_Task brief_: Report each line of the entries that includes "Carpeta" by copying it.

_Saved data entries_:
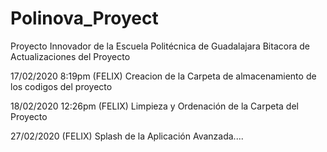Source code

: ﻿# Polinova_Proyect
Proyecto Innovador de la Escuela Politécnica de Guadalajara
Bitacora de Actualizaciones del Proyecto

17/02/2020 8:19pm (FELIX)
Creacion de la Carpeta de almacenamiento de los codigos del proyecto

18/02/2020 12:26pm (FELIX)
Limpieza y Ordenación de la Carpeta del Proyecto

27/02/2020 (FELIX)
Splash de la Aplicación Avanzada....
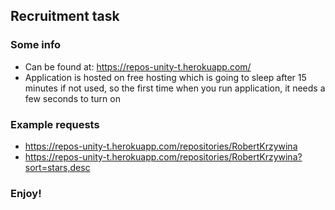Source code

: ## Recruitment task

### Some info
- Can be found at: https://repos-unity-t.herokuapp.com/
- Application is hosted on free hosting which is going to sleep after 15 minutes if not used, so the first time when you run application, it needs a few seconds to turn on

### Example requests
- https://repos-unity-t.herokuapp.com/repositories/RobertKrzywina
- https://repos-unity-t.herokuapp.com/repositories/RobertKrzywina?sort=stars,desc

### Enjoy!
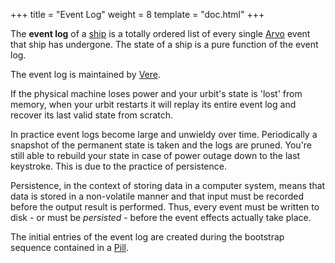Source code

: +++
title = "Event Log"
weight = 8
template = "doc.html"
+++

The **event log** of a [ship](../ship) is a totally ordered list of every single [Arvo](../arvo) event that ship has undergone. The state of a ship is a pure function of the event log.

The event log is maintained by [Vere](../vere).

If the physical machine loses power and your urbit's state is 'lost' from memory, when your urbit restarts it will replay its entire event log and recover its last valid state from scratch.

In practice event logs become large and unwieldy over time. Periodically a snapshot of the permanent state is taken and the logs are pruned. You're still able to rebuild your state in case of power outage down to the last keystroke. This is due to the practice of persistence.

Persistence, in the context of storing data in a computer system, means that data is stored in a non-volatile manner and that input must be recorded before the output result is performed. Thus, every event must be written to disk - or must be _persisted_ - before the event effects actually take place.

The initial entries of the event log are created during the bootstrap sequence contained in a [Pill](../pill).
==
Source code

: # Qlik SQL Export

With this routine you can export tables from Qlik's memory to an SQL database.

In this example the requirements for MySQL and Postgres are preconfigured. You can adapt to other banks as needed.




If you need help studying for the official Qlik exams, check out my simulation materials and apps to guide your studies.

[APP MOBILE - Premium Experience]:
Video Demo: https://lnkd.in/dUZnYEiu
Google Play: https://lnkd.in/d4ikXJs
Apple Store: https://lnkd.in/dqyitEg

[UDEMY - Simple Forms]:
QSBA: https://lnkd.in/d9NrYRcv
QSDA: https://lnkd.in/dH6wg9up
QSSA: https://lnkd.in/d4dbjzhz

_Response to this task_:
Creacion de la Carpeta de almacenamiento de los codigos del proyecto
Limpieza y Ordenación de la Carpeta del Proyecto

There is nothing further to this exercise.